EXERCISE INSTRUCTIONS :: Scan the data beneath this task and copy each line that includes "section".

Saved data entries
== Segment start ==

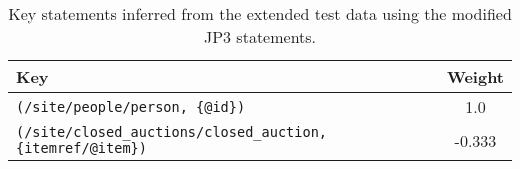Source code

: \begin{table}
\begin{tabular}{|l|c|}
\hline
\textbf{Key} & \textbf{Weight} \\ \hline \hline
\texttt{(/site/people/person, \{@id\})} & 1.0 \\ \hline
\texttt{(/site/closed\_auctions/closed\_auction, \{itemref/@item\})} & -0.333 \\ \hline
\end{tabular}
\caption[Key statements inferred using the modified JP3 statements.]{Key statements inferred from the extended test data using the modified JP3 statements.}
\label{TAB_inferred_keys_3}
\end{table}

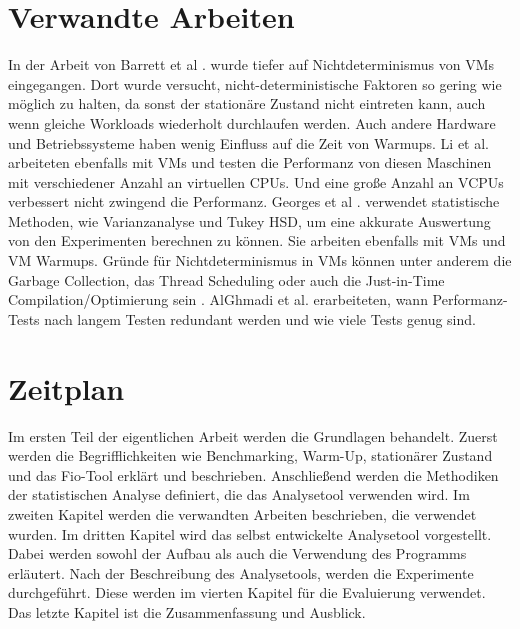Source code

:\documentclass{article}
\begin{document}
\section{Verwandte Arbeiten}
In der Arbeit von Barrett et al \cite{vmsHotandCold}. wurde tiefer auf Nichtdeterminismus von VMs eingegangen.
Dort wurde versucht, nicht-deterministische Faktoren so gering wie möglich zu halten, da sonst der stationäre Zustand nicht eintreten kann, auch wenn gleiche Workloads wiederholt durchlaufen werden. Auch  andere Hardware und Betriebssysteme haben wenig Einfluss auf die Zeit von Warmups. Li et al. \cite{9256518} arbeiteten ebenfalls mit VMs und testen die Performanz von diesen Maschinen mit verschiedener Anzahl an virtuellen CPUs. Und eine große Anzahl an VCPUs verbessert nicht zwingend die Performanz.
Georges et al \cite{10.1145/1297027.1297033}. verwendet statistische Methoden, wie Varianzanalyse und Tukey HSD, um eine akkurate Auswertung von den Experimenten berechnen zu können. 
\newpage
Sie arbeiten ebenfalls mit VMs und VM Warmups.
Gründe für Nichtdeterminismus in VMs können unter anderem die Garbage Collection, das Thread Scheduling oder auch die Just-in-Time Compilation/Optimierung sein \cite{stasticsInPerformance}.
AlGhmadi et al. erarbeiteten, wann Performanz-Tests nach langem Testen redundant werden und wie viele Tests genug sind.

\section{Zeitplan}
Im ersten Teil der eigentlichen Arbeit werden die Grundlagen behandelt.
Zuerst werden die Begrifflichkeiten wie Benchmarking, Warm-Up,
stationärer Zustand und das Fio-Tool erklärt und beschrieben. Anschließend werden die Methodiken
der statistischen Analyse definiert, die das  Analysetool verwenden wird.
Im zweiten Kapitel werden die verwandten Arbeiten beschrieben, die verwendet wurden. Im dritten Kapitel wird das selbst entwickelte Analysetool vorgestellt. Dabei werden sowohl der Aufbau als auch die Verwendung des Programms erläutert.
Nach der Beschreibung des Analysetools, werden die
Experimente durchgeführt. Diese werden im vierten Kapitel für die Evaluierung
verwendet. Das letzte Kapitel ist die Zusammenfassung und Ausblick.
\newpage
{}

\end{document}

== Segment end ==

PROBLEM SOLUTION ::
\section{Verwandte Arbeiten}
\section{Zeitplan}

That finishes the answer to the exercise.